▶ Work order:
Only the lines containing "caption" belong in the answer; find them in the material below.

===== Exercise data

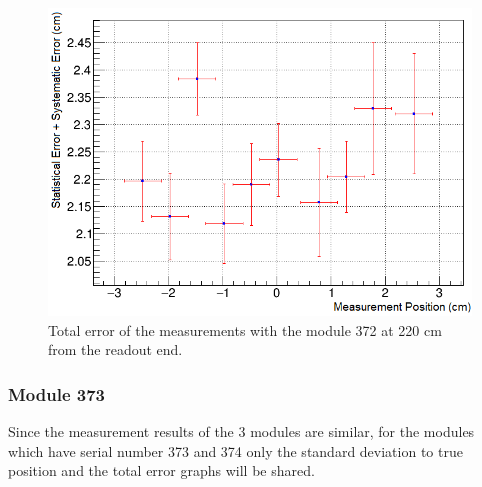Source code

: \documentclass[a4paper]{article}\linespread{1.4}
\begin{document}
\begin{figure}[h!] \hspace*{-0cm} \includegraphics[width=120mm,scale=2.0]{figures/72fe.png} \caption{Total error of the measurements with the module 372 at 220 cm from the readout end.}  \label{fig:72fe}\end{figure}

\subsubsection{Module 373} 
Since the measurement results of the 3 modules are similar, for the modules which have serial number 373 and 374 only the standard deviation to true position and the total error graphs will be shared.
\end{document}
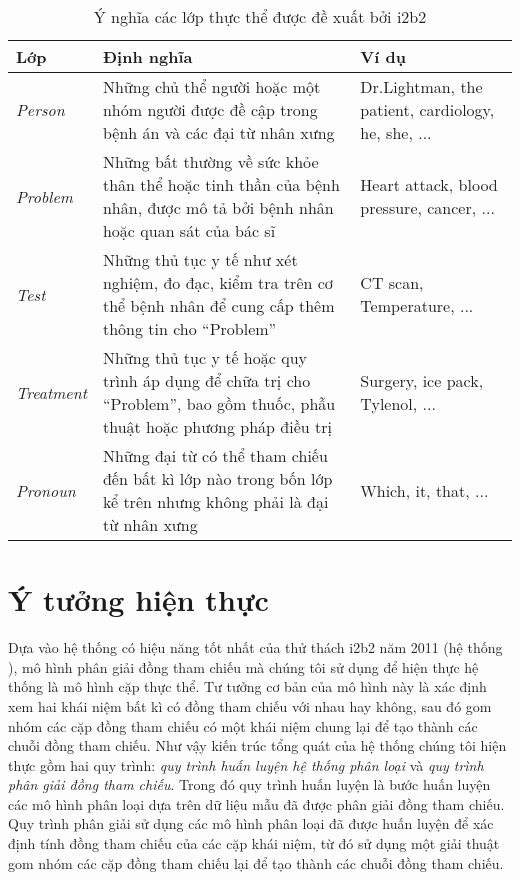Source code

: \begin{table}[th]
\centering{}
\caption{Ý nghĩa các lớp thực thể được đề xuất bởi i2b2\label{tab:EntityLabels}}
\footnotesize\sffamily

\begin{tabularx}{\textwidth}{@{}lLP{\colleft}{0.3}@{}}
\toprule
\textbf{Lớp} & \textbf{Định nghĩa} & \textbf{Ví dụ}\\
\midrule
\emph{Person} & Những chủ thể người hoặc một nhóm người được đề cập trong bệnh án và các đại từ nhân xưng & Dr.Lightman, the patient, cardiology, he, she, ...\\
\emph{Problem} & Những bất thường về sức khỏe thân thể hoặc tinh thần của bệnh nhân, được mô tả bởi bệnh nhân hoặc quan sát của bác sĩ & Heart attack, blood pressure, cancer, ...\\
\emph{Test} & Những thủ tục y tế như xét nghiệm, đo đạc, kiểm tra trên cơ thể bệnh nhân để cung cấp thêm thông tin cho ``Problem'' & CT scan, Temperature, ...\\
\emph{Treatment} & Những thủ tục y tế hoặc quy trình áp dụng để chữa trị cho ``Problem'', bao gồm thuốc, phẫu thuật hoặc phương pháp điều trị & Surgery, ice pack, Tylenol, ...\\
\emph{Pronoun} & Những đại từ có thể tham chiếu đến bất kì lớp nào trong bốn lớp kể trên nhưng không phải là đại từ nhân xưng & Which, it, that, ...\\
\bottomrule
\end{tabularx}
\end{table}

\section{Ý tưởng hiện thực\label{ytuonghienthuc}}
Dựa vào hệ thống có hiệu năng tốt nhất của thử thách i2b2 năm 2011 (hệ thống \cite{YanXu2012}), mô hình phân giải đồng tham chiếu mà chúng tôi sử dụng để hiện thực hệ thống là mô hình cặp thực thể. Tư tưởng cơ bản của mô hình này là xác định xem hai khái niệm bất kì có đồng tham chiếu với nhau hay không, sau đó gom nhóm các cặp đồng tham chiếu có một khái niệm chung lại để tạo thành các chuỗi đồng tham chiếu. Như vậy kiến trúc tổng quát của hệ thống chúng tôi hiện thực gồm hai quy trình: \emph{quy trình huấn luyện hệ thống phân loại} và \emph{quy trình phân giải đồng tham chiếu}. Trong đó quy trình huấn luyện là bước huấn luyện các mô hình phân loại dựa trên dữ liệu mẫu đã được phân giải đồng tham chiếu. Quy trình phân giải sử dụng các mô hình phân loại đã được huấn luyện để xác định tính đồng tham chiếu của các cặp khái niệm, từ đó sử dụng một giải thuật gom nhóm các cặp đồng tham chiếu lại để tạo thành các chuỗi đồng tham chiếu.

==========

▶ Answer box:
\begin{figure}[h!] \hspace*{-0cm} \includegraphics[width=120mm,scale=2.0]{figures/72fe.png} \caption{Total error of the measurements with the module 372 at 220 cm from the readout end.}  \label{fig:72fe}\end{figure}
\caption{Ý nghĩa các lớp thực thể được đề xuất bởi i2b2\label{tab:EntityLabels}}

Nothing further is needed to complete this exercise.